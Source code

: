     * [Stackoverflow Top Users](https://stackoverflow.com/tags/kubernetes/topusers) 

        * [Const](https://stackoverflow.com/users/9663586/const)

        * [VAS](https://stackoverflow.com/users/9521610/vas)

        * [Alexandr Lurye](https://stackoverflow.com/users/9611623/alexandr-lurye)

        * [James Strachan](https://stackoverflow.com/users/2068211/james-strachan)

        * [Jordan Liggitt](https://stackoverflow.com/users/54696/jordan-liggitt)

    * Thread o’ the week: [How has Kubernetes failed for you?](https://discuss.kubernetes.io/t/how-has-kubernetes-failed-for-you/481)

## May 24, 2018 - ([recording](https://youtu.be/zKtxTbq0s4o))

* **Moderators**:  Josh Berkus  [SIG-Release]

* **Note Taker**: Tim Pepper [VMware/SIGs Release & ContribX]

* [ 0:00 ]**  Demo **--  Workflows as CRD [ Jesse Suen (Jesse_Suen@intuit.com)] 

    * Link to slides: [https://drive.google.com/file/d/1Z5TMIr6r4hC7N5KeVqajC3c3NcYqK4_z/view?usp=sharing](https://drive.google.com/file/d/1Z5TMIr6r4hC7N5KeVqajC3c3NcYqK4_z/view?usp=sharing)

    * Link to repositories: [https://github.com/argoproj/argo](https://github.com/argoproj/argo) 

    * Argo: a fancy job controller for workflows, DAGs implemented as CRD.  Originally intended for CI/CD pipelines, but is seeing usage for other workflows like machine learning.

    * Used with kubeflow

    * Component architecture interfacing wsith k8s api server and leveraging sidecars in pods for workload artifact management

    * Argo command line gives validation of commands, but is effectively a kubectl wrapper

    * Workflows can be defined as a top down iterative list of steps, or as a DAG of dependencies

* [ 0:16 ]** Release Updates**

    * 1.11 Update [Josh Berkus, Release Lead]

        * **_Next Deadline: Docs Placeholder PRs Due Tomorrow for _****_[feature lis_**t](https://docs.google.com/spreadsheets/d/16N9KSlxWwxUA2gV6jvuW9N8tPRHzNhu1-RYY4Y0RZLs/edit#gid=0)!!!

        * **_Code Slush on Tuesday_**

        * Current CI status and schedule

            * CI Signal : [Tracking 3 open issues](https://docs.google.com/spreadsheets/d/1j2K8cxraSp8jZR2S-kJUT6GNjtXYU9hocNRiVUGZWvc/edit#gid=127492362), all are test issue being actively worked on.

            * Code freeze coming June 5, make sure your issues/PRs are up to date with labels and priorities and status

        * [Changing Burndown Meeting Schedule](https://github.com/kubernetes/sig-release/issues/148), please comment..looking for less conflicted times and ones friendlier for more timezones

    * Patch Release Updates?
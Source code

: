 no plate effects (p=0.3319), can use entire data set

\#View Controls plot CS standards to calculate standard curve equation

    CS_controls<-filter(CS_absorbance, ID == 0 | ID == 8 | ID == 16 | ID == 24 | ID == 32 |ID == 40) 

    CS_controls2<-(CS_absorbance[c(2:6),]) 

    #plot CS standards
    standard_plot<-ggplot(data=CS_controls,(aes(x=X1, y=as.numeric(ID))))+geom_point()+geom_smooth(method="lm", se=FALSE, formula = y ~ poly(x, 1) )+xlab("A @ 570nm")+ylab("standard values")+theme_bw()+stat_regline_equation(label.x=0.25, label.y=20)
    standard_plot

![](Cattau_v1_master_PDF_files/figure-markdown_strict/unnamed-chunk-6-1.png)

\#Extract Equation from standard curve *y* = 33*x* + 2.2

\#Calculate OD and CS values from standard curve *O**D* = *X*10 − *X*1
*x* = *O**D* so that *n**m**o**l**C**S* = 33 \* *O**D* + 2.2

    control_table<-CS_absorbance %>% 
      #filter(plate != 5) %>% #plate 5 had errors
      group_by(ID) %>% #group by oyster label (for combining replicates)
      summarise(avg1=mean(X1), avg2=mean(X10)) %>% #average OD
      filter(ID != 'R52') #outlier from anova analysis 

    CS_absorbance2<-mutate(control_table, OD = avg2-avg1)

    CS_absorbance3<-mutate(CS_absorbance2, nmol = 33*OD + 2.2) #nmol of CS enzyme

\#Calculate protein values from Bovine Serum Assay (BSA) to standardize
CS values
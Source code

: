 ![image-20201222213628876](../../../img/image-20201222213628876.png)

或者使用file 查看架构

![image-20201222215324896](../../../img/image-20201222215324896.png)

################

Exercise
Only the lines from the one containing "formula = y" through the one containing "CS_absorbance2<-mutate(control_table, OD = avg2-avg1)" are to be retyped, both boundary lines included, with no other material.

Response below
    standard_plot<-ggplot(data=CS_controls,(aes(x=X1, y=as.numeric(ID))))+geom_point()+geom_smooth(method="lm", se=FALSE, formula = y ~ poly(x, 1) )+xlab("A @ 570nm")+ylab("standard values")+theme_bw()+stat_regline_equation(label.x=0.25, label.y=20)
    standard_plot

![](Cattau_v1_master_PDF_files/figure-markdown_strict/unnamed-chunk-6-1.png)

\#Extract Equation from standard curve *y* = 33*x* + 2.2

\#Calculate OD and CS values from standard curve *O**D* = *X*10 − *X*1
*x* = *O**D* so that *n**m**o**l**C**S* = 33 \* *O**D* + 2.2

    control_table<-CS_absorbance %>% 
      #filter(plate != 5) %>% #plate 5 had errors
      group_by(ID) %>% #group by oyster label (for combining replicates)
      summarise(avg1=mean(X1), avg2=mean(X10)) %>% #average OD
      filter(ID != 'R52') #outlier from anova analysis 

    CS_absorbance2<-mutate(control_table, OD = avg2-avg1)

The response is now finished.